You can serve as it is, or brush the top with some simple honey glaze. The glaze can be done in no time by mixing 1 tablespoon of honey with 1 teaspoon of drinkable water, a few drops if you prefer a thicker glaze consistency. Brush the glaze on madeleines. Wait till the glaze sets then ready to serve.

Two-color madeleine

I personally enjoy the chocolate side even more, so when I eat these madeleines, I tend to bite the plain part first then savor the chocolate flavor in the end. Guess I'll just have to make full on double chocolate madeleines in the future and write a recipe about it.

Two-color madeleine

About the extra waiting time, I think it was well worth the wait. This batch of madeleines was slightly more moisturized then the ones I've made before. Also a wee bit more buttery in taste too. However, it does require some extra work instead of my old blend and bake method. Give and take, if the madeleines are going to be dipped or covered in extra sauce, go with the easier route. If you would like to enjoy the madeleines without much "decors" on top, perhaps give this "waiting method" a try and find out which one you prefer the most?

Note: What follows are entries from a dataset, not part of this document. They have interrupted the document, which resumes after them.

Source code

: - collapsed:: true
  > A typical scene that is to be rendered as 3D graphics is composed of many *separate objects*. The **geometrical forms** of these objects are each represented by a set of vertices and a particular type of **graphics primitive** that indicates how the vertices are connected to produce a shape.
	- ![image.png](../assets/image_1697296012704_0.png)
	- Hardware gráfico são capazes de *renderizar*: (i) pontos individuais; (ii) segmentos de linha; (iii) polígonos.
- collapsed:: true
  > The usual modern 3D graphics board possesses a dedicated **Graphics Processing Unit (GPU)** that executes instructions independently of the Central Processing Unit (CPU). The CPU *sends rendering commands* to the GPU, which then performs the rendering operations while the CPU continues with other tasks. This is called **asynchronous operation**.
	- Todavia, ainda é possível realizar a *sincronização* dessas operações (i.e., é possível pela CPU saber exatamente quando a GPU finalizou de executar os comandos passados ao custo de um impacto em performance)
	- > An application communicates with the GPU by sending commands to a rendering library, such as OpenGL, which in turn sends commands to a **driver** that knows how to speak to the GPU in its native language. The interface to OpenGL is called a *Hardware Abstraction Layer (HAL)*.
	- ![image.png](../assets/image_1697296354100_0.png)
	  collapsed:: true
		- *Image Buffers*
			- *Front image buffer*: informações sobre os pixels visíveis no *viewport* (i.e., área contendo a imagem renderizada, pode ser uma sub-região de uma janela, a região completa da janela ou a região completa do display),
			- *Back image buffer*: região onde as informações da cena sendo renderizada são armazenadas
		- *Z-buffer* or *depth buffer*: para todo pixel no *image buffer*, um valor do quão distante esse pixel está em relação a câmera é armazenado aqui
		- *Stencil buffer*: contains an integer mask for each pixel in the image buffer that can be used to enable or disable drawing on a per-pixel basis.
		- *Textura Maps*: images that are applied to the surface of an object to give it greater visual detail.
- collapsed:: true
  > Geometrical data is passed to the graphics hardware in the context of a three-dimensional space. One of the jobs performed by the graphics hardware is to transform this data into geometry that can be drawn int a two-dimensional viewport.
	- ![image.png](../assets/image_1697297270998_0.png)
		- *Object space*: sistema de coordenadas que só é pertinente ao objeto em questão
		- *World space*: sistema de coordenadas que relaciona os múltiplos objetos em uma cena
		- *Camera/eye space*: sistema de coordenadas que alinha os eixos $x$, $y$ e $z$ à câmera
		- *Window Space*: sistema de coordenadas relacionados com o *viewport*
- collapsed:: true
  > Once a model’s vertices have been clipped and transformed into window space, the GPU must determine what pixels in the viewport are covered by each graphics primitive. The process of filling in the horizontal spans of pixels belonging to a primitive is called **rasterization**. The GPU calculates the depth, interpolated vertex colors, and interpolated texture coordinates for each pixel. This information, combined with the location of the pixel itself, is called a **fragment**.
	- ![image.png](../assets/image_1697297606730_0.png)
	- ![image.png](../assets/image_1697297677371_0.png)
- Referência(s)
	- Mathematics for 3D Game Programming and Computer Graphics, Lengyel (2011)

By the way, I was checking through some of the older posts and found out that all the images were broken, like they are not showing at all. The reason is that I used Photobucket for my earlier blog images, but their service has become extremely unreliable these past few years. Besides reliability, the storage fee has gone up to a point that I think it's totally not worth the money for the service I get. 

Even though I don't like finding any broken images on my blog, but since most of these posts were from at least a year ago, I've decided just say goodbye to Photobucket once and for all. I've got (hopefully) better recipes and reviews nowadays. So the old entries, should just let it go instead of paying again for worse than mediocre image hosting service just for my pictures to show again. Imgur, another image hosting platform, works like a charm on the other hand.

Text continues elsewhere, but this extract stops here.